[Opening Input for this task section]

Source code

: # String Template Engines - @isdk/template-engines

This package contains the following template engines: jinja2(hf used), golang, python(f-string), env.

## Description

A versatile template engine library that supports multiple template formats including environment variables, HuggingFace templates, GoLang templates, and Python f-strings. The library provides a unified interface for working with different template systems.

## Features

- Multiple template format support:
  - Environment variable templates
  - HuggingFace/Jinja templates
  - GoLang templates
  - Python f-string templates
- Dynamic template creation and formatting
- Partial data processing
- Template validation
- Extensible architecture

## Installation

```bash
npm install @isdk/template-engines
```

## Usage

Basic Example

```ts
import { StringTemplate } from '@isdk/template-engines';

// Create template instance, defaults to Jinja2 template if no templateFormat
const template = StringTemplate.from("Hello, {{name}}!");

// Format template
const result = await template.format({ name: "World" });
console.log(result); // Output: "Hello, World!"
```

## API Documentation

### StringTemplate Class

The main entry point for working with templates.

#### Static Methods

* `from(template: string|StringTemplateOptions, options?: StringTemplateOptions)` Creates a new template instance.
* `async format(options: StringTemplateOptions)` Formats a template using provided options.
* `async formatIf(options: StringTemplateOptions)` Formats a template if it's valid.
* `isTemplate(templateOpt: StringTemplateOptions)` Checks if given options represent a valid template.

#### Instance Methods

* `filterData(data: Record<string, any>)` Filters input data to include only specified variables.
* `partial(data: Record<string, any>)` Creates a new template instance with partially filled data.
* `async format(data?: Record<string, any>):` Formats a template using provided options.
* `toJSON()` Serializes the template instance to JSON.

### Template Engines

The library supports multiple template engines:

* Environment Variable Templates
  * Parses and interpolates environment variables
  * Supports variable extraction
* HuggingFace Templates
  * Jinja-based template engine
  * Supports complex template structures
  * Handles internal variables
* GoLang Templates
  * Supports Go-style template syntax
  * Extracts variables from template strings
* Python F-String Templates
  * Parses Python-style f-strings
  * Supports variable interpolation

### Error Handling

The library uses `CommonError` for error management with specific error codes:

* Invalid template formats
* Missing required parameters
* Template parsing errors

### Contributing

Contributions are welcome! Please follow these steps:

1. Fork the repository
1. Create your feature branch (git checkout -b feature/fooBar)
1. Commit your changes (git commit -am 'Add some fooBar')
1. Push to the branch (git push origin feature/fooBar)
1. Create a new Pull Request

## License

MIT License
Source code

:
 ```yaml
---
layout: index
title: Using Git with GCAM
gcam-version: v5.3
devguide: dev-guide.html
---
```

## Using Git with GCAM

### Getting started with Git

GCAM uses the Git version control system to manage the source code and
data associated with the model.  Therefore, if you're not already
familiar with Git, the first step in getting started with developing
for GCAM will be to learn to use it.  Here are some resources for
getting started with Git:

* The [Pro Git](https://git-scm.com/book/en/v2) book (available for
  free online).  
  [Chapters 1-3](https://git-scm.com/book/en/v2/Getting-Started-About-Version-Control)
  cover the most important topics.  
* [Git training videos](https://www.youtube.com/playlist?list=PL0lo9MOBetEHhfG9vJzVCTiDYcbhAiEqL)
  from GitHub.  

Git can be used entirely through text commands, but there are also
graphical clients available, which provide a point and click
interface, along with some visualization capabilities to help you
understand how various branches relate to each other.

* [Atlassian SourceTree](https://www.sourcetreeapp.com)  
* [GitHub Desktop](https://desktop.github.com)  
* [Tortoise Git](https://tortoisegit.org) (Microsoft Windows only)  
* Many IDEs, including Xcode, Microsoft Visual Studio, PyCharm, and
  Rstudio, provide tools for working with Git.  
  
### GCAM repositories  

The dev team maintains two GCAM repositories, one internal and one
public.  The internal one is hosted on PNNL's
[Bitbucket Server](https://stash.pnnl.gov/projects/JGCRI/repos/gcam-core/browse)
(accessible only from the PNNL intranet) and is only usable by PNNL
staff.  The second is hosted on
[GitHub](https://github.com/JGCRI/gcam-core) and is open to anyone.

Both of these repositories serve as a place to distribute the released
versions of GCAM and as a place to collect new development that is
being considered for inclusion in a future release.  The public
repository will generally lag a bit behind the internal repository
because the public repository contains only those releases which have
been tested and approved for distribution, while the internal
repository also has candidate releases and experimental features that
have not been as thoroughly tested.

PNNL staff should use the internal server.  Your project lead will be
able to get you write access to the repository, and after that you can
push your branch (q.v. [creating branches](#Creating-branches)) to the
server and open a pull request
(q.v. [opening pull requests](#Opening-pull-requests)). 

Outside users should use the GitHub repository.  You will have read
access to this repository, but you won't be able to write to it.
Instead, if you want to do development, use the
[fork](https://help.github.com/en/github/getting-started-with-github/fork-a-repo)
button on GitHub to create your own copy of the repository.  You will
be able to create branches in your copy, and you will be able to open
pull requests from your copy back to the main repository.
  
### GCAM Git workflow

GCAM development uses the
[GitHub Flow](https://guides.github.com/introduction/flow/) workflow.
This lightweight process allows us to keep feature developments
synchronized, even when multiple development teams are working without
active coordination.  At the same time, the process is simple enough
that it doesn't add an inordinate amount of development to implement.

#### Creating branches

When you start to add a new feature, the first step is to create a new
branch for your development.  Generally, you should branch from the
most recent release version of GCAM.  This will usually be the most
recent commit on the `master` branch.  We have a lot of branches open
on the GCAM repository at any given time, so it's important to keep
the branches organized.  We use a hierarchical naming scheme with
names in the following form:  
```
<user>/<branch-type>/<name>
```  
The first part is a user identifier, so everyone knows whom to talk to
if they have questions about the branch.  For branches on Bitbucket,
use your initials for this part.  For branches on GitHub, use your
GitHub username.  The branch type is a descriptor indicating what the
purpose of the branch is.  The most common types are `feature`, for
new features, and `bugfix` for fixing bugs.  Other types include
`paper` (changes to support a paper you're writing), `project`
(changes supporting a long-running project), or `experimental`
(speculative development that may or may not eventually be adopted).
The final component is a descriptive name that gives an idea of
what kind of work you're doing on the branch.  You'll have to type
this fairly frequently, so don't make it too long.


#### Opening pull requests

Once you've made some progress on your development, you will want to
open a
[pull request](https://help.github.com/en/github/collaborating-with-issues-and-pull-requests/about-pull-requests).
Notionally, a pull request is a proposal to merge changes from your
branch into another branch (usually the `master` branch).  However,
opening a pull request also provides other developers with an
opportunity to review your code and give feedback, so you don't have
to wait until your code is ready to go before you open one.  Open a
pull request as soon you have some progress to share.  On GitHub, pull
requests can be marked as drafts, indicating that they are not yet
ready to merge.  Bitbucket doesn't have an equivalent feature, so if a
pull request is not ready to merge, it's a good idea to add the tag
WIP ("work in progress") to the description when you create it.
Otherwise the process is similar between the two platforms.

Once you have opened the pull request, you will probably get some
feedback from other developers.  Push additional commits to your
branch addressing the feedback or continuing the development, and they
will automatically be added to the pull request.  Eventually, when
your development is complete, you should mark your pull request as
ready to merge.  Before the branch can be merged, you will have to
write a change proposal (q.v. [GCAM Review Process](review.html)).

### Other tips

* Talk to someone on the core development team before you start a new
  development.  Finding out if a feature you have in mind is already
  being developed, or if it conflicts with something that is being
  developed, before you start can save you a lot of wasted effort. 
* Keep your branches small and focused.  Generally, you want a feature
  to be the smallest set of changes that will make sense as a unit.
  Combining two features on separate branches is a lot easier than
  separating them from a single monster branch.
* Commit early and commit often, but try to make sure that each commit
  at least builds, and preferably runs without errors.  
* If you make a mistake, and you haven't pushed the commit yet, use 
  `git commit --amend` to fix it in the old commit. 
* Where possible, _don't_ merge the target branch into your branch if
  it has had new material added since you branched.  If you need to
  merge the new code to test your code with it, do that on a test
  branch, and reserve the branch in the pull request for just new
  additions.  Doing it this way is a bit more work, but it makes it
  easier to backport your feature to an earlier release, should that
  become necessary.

[Closing Input for this task section]

Recopy all of the records verbatim.

Solved problem:
Source code

: # String Template Engines - @isdk/template-engines

This package contains the following template engines: jinja2(hf used), golang, python(f-string), env.

## Description

A versatile template engine library that supports multiple template formats including environment variables, HuggingFace templates, GoLang templates, and Python f-strings. The library provides a unified interface for working with different template systems.

## Features

- Multiple template format support:
  - Environment variable templates
  - HuggingFace/Jinja templates
  - GoLang templates
  - Python f-string templates
- Dynamic template creation and formatting
- Partial data processing
- Template validation
- Extensible architecture

## Installation

```bash
npm install @isdk/template-engines
```

## Usage

Basic Example

```ts
import { StringTemplate } from '@isdk/template-engines';

// Create template instance, defaults to Jinja2 template if no templateFormat
const template = StringTemplate.from("Hello, {{name}}!");

// Format template
const result = await template.format({ name: "World" });
console.log(result); // Output: "Hello, World!"
```

## API Documentation

### StringTemplate Class

The main entry point for working with templates.

#### Static Methods

* `from(template: string|StringTemplateOptions, options?: StringTemplateOptions)` Creates a new template instance.
* `async format(options: StringTemplateOptions)` Formats a template using provided options.
* `async formatIf(options: StringTemplateOptions)` Formats a template if it's valid.
* `isTemplate(templateOpt: StringTemplateOptions)` Checks if given options represent a valid template.

#### Instance Methods

* `filterData(data: Record<string, any>)` Filters input data to include only specified variables.
* `partial(data: Record<string, any>)` Creates a new template instance with partially filled data.
* `async format(data?: Record<string, any>):` Formats a template using provided options.
* `toJSON()` Serializes the template instance to JSON.

### Template Engines

The library supports multiple template engines:

* Environment Variable Templates
  * Parses and interpolates environment variables
  * Supports variable extraction
* HuggingFace Templates
  * Jinja-based template engine
  * Supports complex template structures
  * Handles internal variables
* GoLang Templates
  * Supports Go-style template syntax
  * Extracts variables from template strings
* Python F-String Templates
  * Parses Python-style f-strings
  * Supports variable interpolation

### Error Handling

The library uses `CommonError` for error management with specific error codes:

* Invalid template formats
* Missing required parameters
* Template parsing errors

### Contributing

Contributions are welcome! Please follow these steps:

1. Fork the repository
1. Create your feature branch (git checkout -b feature/fooBar)
1. Commit your changes (git commit -am 'Add some fooBar')
1. Push to the branch (git push origin feature/fooBar)
1. Create a new Pull Request

## License

MIT License
Source code

:
 ```yaml
---
layout: index
title: Using Git with GCAM
gcam-version: v5.3
devguide: dev-guide.html
---
```

## Using Git with GCAM

### Getting started with Git

GCAM uses the Git version control system to manage the source code and
data associated with the model.  Therefore, if you're not already
familiar with Git, the first step in getting started with developing
for GCAM will be to learn to use it.  Here are some resources for
getting started with Git:

* The [Pro Git](https://git-scm.com/book/en/v2) book (available for
  free online).  
  [Chapters 1-3](https://git-scm.com/book/en/v2/Getting-Started-About-Version-Control)
  cover the most important topics.  
* [Git training videos](https://www.youtube.com/playlist?list=PL0lo9MOBetEHhfG9vJzVCTiDYcbhAiEqL)
  from GitHub.  

Git can be used entirely through text commands, but there are also
graphical clients available, which provide a point and click
interface, along with some visualization capabilities to help you
understand how various branches relate to each other.

* [Atlassian SourceTree](https://www.sourcetreeapp.com)  
* [GitHub Desktop](https://desktop.github.com)  
* [Tortoise Git](https://tortoisegit.org) (Microsoft Windows only)  
* Many IDEs, including Xcode, Microsoft Visual Studio, PyCharm, and
  Rstudio, provide tools for working with Git.  
  
### GCAM repositories  

The dev team maintains two GCAM repositories, one internal and one
public.  The internal one is hosted on PNNL's
[Bitbucket Server](https://stash.pnnl.gov/projects/JGCRI/repos/gcam-core/browse)
(accessible only from the PNNL intranet) and is only usable by PNNL
staff.  The second is hosted on
[GitHub](https://github.com/JGCRI/gcam-core) and is open to anyone.

Both of these repositories serve as a place to distribute the released
versions of GCAM and as a place to collect new development that is
being considered for inclusion in a future release.  The public
repository will generally lag a bit behind the internal repository
because the public repository contains only those releases which have
been tested and approved for distribution, while the internal
repository also has candidate releases and experimental features that
have not been as thoroughly tested.

PNNL staff should use the internal server.  Your project lead will be
able to get you write access to the repository, and after that you can
push your branch (q.v. [creating branches](#Creating-branches)) to the
server and open a pull request
(q.v. [opening pull requests](#Opening-pull-requests)). 

Outside users should use the GitHub repository.  You will have read
access to this repository, but you won't be able to write to it.
Instead, if you want to do development, use the
[fork](https://help.github.com/en/github/getting-started-with-github/fork-a-repo)
button on GitHub to create your own copy of the repository.  You will
be able to create branches in your copy, and you will be able to open
pull requests from your copy back to the main repository.
  
### GCAM Git workflow

GCAM development uses the
[GitHub Flow](https://guides.github.com/introduction/flow/) workflow.
This lightweight process allows us to keep feature developments
synchronized, even when multiple development teams are working without
active coordination.  At the same time, the process is simple enough
that it doesn't add an inordinate amount of development to implement.

#### Creating branches

When you start to add a new feature, the first step is to create a new
branch for your development.  Generally, you should branch from the
most recent release version of GCAM.  This will usually be the most
recent commit on the `master` branch.  We have a lot of branches open
on the GCAM repository at any given time, so it's important to keep
the branches organized.  We use a hierarchical naming scheme with
names in the following form:  
```
<user>/<branch-type>/<name>
```  
The first part is a user identifier, so everyone knows whom to talk to
if they have questions about the branch.  For branches on Bitbucket,
use your initials for this part.  For branches on GitHub, use your
GitHub username.  The branch type is a descriptor indicating what the
purpose of the branch is.  The most common types are `feature`, for
new features, and `bugfix` for fixing bugs.  Other types include
`paper` (changes to support a paper you're writing), `project`
(changes supporting a long-running project), or `experimental`
(speculative development that may or may not eventually be adopted).
The final component is a descriptive name that gives an idea of
what kind of work you're doing on the branch.  You'll have to type
this fairly frequently, so don't make it too long.


#### Opening pull requests

Once you've made some progress on your development, you will want to
open a
[pull request](https://help.github.com/en/github/collaborating-with-issues-and-pull-requests/about-pull-requests).
Notionally, a pull request is a proposal to merge changes from your
branch into another branch (usually the `master` branch).  However,
opening a pull request also provides other developers with an
opportunity to review your code and give feedback, so you don't have
to wait until your code is ready to go before you open one.  Open a
pull request as soon you have some progress to share.  On GitHub, pull
requests can be marked as drafts, indicating that they are not yet
ready to merge.  Bitbucket doesn't have an equivalent feature, so if a
pull request is not ready to merge, it's a good idea to add the tag
WIP ("work in progress") to the description when you create it.
Otherwise the process is similar between the two platforms.

Once you have opened the pull request, you will probably get some
feedback from other developers.  Push additional commits to your
branch addressing the feedback or continuing the development, and they
will automatically be added to the pull request.  Eventually, when
your development is complete, you should mark your pull request as
ready to merge.  Before the branch can be merged, you will have to
write a change proposal (q.v. [GCAM Review Process](review.html)).

### Other tips

* Talk to someone on the core development team before you start a new
  development.  Finding out if a feature you have in mind is already
  being developed, or if it conflicts with something that is being
  developed, before you start can save you a lot of wasted effort. 
* Keep your branches small and focused.  Generally, you want a feature
  to be the smallest set of changes that will make sense as a unit.
  Combining two features on separate branches is a lot easier than
  separating them from a single monster branch.
* Commit early and commit often, but try to make sure that each commit
  at least builds, and preferably runs without errors.  
* If you make a mistake, and you haven't pushed the commit yet, use 
  `git commit --amend` to fix it in the old commit. 
* Where possible, _don't_ merge the target branch into your branch if
  it has had new material added since you branched.  If you need to
  merge the new code to test your code with it, do that on a test
  branch, and reserve the branch in the pull request for just new
  additions.  Doing it this way is a bit more work, but it makes it
  easier to backport your feature to an earlier release, should that
  become necessary.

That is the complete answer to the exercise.